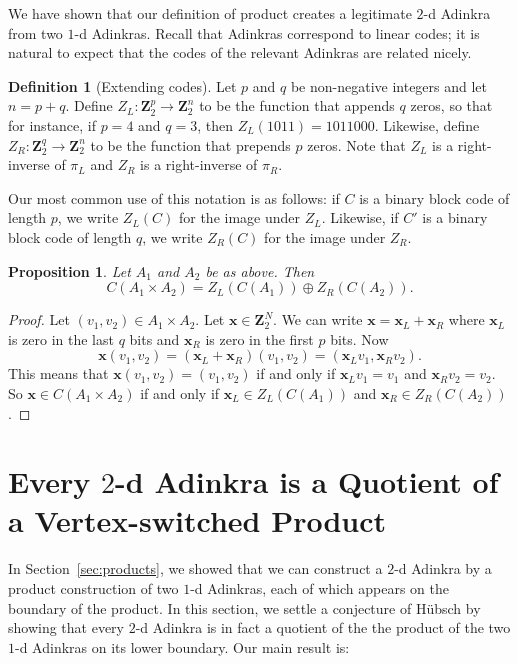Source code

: \documentclass[12pt,twoside,singlespace]{article}
\numberwithin{equation}{section}
\newtheorem{prop}[equation]{Proposition}
\theoremstyle{definition}
\newtheorem{definition}[equation]{Definition}
\newcommand{\ZZ}{\mathbf{Z}}
\renewcommand{\vec}[1]{\mathbf{#1}}
\begin{document}
We have shown that our definition of product creates a legitimate $2$-d Adinkra from two $1$-d Adinkras. Recall that Adinkras correspond to linear codes; it is natural to expect that the codes of the relevant Adinkras are related nicely.

\begin{definition}[Extending codes]
Let $p$ and $q$ be non-negative integers and let $n=p+q$.  Define $Z_L:\ZZ_2^p\to\ZZ_2^n$ to be the function that appends $q$ zeros, so that for instance, if $p=4$ and $q=3$, then $Z_L(1011)=1011000$.  Likewise, define $Z_R:\ZZ_2^q\to\ZZ_2^n$ to be the function that prepends $p$ zeros.  Note that $Z_L$ is a right-inverse of $\pi_L$ and $Z_R$ is a right-inverse of $\pi_R$.

Our most common use of this notation is as follows: if $C$ is a binary block code of length $p$, we write $Z_L(C)$ for the image under $Z_L$.  Likewise, if $C'$ is a binary block code of length $q$, we write $Z_R(C)$ for the image under $Z_R$.
\end{definition}

\begin{prop}
Let $A_1$ and $A_2$ be as above.  Then
\[C(A_1\times A_2)=Z_L(C(A_1))\oplus Z_R(C(A_2)).\]
\end{prop}
\begin{proof}
Let $(v_1,v_2)\in A_1\times A_2$.  Let $\vec{x}\in \ZZ_2^N$.  We can write $\vec{x}=\vec{x}_L+\vec{x}_R$ where $\vec{x}_L$ is zero in the last $q$ bits and $\vec{x}_R$ is zero in the first $p$ bits.  Now
\[\vec{x}(v_1,v_2)=(\vec{x}_L+\vec{x}_R)(v_1,v_2)=(\vec{x}_Lv_1,\vec{x}_Rv_2).\]
This means that $\vec{x}(v_1,v_2)=(v_1,v_2)$ if and only if $\vec{x}_Lv_1=v_1$ and $\vec{x}_R v_2=v_2$. So $\vec{x}\in C(A_1\times A_2)$ if and only if $\vec{x}_L\in Z_L(C(A_1))$ and $\vec{x}_R\in Z_R(C(A_2))$.
\end{proof}





\section{Every $2$-d Adinkra is a Quotient of a Vertex-switched Product}
\label{sec:quotient}

In Section~\ref{sec:products}, we showed that we can construct a $2$-d Adinkra by a product construction of two $1$-d Adinkras, each of which appears on the boundary of the product. In this section, we settle a conjecture of H\"ubsch \cite{hubsch:weaving} by showing that every $2$-d Adinkra is in fact a quotient of the the product of the two $1$-d Adinkras on its lower boundary. Our main result is:
\end{document}
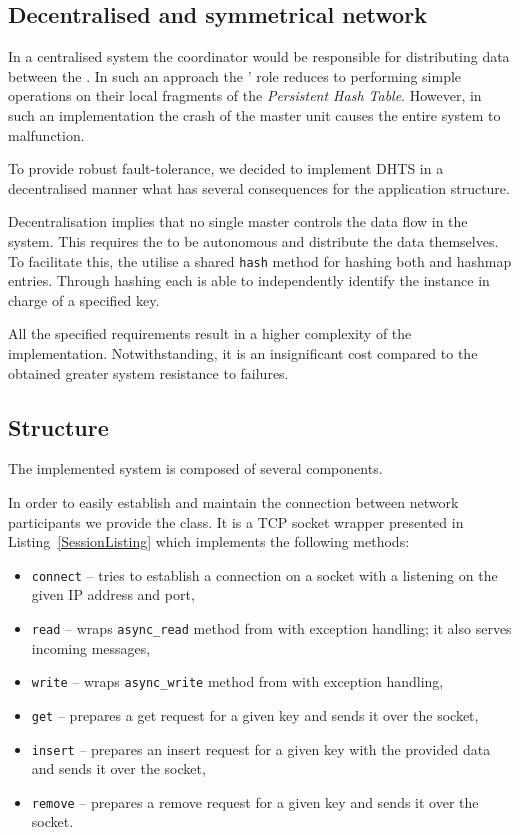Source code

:     \subsection{Decentralised and symmetrical network}
        In a centralised system the coordinator would be responsible for distributing data between the \Nodes. 
        In such an approach the \Nodes' role reduces to performing simple \PHT operations on their local fragments of the \textit{Persistent Hash Table}.
        However, in such an implementation the crash of the master unit causes the entire system to malfunction.
        
        To provide robust fault-tolerance, we decided to implement DHTS in a decentralised manner what has several consequences for the application structure.
    
        Decentralisation implies that no single master controls the data flow in the system.
        This requires the \Nodes to be autonomous and distribute the data themselves.
        To facilitate this, the \Nodes utilise a shared \texttt{hash} method for hashing both \Nodes and hashmap entries.
        Through hashing each \Node is able to independently identify the instance in charge of a specified key.
        
        All the specified requirements result in a higher complexity of the \Node implementation.
        Notwithstanding, it is an insignificant cost compared to the obtained greater system resistance to failures.

    \subsection{Structure}
        The implemented system is composed of several components.

        In order to easily establish and maintain the connection between network participants we provide the \Session class.
        It is a TCP socket wrapper presented in Listing~\ref{SessionListing} which implements the following methods:
        
        \begin{itemize}
            \item \texttt{connect} -- tries to establish a connection on a socket with a \Node listening on the given IP address and port,
            \item \texttt{read} -- wraps \texttt{async\_read} method from \Asio with exception handling; it also serves incoming messages,
            \item \texttt{write} -- wraps \texttt{async\_write} method from \Asio with exception handling,
            \item \texttt{get} -- prepares a get request for a given key and sends it over the socket,
            \item \texttt{insert} -- prepares an insert request for a given key with the provided data and sends it over the socket,
            \item \texttt{remove} -- prepares a remove request for a given key and sends it over the socket.
        \end{itemize}

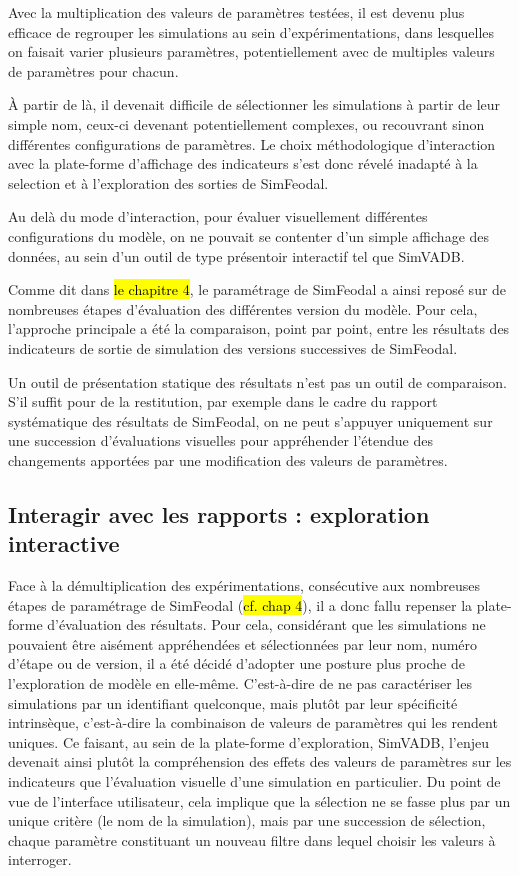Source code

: 	Avec la multiplication des valeurs de paramètres testées, il est devenu plus efficace de regrouper les simulations au sein d'expérimentations, dans lesquelles on faisait varier plusieurs paramètres, potentiellement avec de multiples valeurs de paramètres pour chacun.

	À partir de là, il devenait difficile de sélectionner les simulations à partir de leur simple nom, ceux-ci devenant potentiellement complexes, ou recouvrant sinon différentes configurations de paramètres.
	Le choix méthodologique d'interaction avec la plate-forme d'affichage des indicateurs s'est donc révelé inadapté à la selection et à l'exploration des sorties de SimFeodal.

	Au delà du mode d'interaction, pour évaluer visuellement différentes configurations du modèle, on ne pouvait se contenter d'un simple affichage des données, au sein d'un outil de type présentoir interactif tel que SimVADB.

	Comme dit dans \hl{le chapitre 4}, le paramétrage de SimFeodal a ainsi reposé sur de nombreuses étapes d'évaluation des différentes version du modèle.
	Pour cela, l'approche principale a été la comparaison, point par point, entre les résultats des indicateurs de sortie de simulation des versions successives de SimFeodal.

	Un outil de présentation statique des résultats n'est pas un outil de comparaison.
	S'il suffit pour de la restitution, par exemple dans le cadre du rapport systématique des résultats de SimFeodal, on ne peut s'appuyer uniquement sur une succession d'évaluations visuelles pour appréhender l'étendue des changements apportées par une modification des valeurs de paramètres.

	\subsection{Interagir avec les rapports : exploration interactive}\label{subsec:explo-interactive}

	Face à la démultiplication des expérimentations, consécutive aux nombreuses étapes de paramétrage de SimFeodal (\hl{cf. chap 4}), il a donc fallu repenser la plate-forme d'évaluation des résultats.
	Pour cela, considérant que les simulations ne pouvaient être aisément appréhendées et sélectionnées par leur nom, numéro d'étape ou de version, il a été décidé d'adopter une posture plus proche de l'exploration de modèle en elle-même.
	C'est-à-dire de ne pas caractériser les simulations par un identifiant quelconque, mais plutôt par leur spécificité intrinsèque, c'est-à-dire la combinaison de valeurs de paramètres qui les rendent uniques.
	Ce faisant, au sein de la plate-forme d'exploration, SimVADB, l'enjeu devenait ainsi plutôt la compréhension des effets des valeurs de paramètres sur les indicateurs que l'évaluation visuelle d'une simulation en particulier.
	Du point de vue de l'interface utilisateur, cela implique que la sélection ne se fasse plus par un unique critère (le nom de la simulation), mais par une succession de sélection, chaque paramètre constituant un nouveau filtre dans lequel choisir les valeurs à interroger.

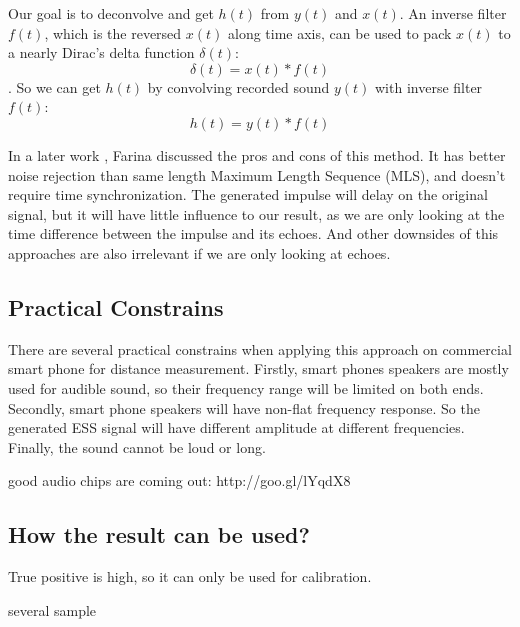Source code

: Our goal is to deconvolve and get $h(t)$ from $y(t)$ and $x(t)$. An inverse filter $f(t)$, which is the reversed $x(t)$ along
time axis, can be used to pack $x(t)$ to a nearly Dirac's delta function $\delta(t)$:
\begin{equation}
\delta(t) = x(t) \ast f(t)
\end{equation}
. So we can get $h(t)$ by convolving recorded sound $y(t)$ with inverse filter $f(t)$:
\begin{equation}
h(t) = y(t) \ast f(t)
\end{equation}


In a later work \cite{farina2007advancements}, Farina discussed the pros and cons of this method. 
It has better noise rejection than same length Maximum Length Sequence (MLS), and doesn't require 
time synchronization. The generated impulse will delay on the original signal, but it will 
have little influence to our result, as 
we are only looking at the time difference between the impulse and its echoes. 
And other downsides of this approaches are also irrelevant if we are only looking at echoes. 




\subsection{Practical Constrains}

There are several practical constrains when applying this approach on commercial smart phone for distance measurement. 
Firstly, smart phones speakers are mostly used for audible sound, so their frequency range will be limited on both ends. 
Secondly, smart phone speakers will have non-flat frequency response. So the generated ESS signal will 
have different amplitude at different frequencies. Finally, the sound cannot be loud or long.



good audio chips are coming out:  http://goo.gl/lYqdX8


\subsection{How the result can be used?}

True positive is high, so it can only be used for calibration.


several sample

____

Lines that contain "Asio" are to be copied from the records above.

→ **Solved exercise**
            \item \texttt{read} -- wraps \texttt{async\_read} method from \Asio with exception handling; it also serves incoming messages,
            \item \texttt{write} -- wraps \texttt{async\_write} method from \Asio with exception handling,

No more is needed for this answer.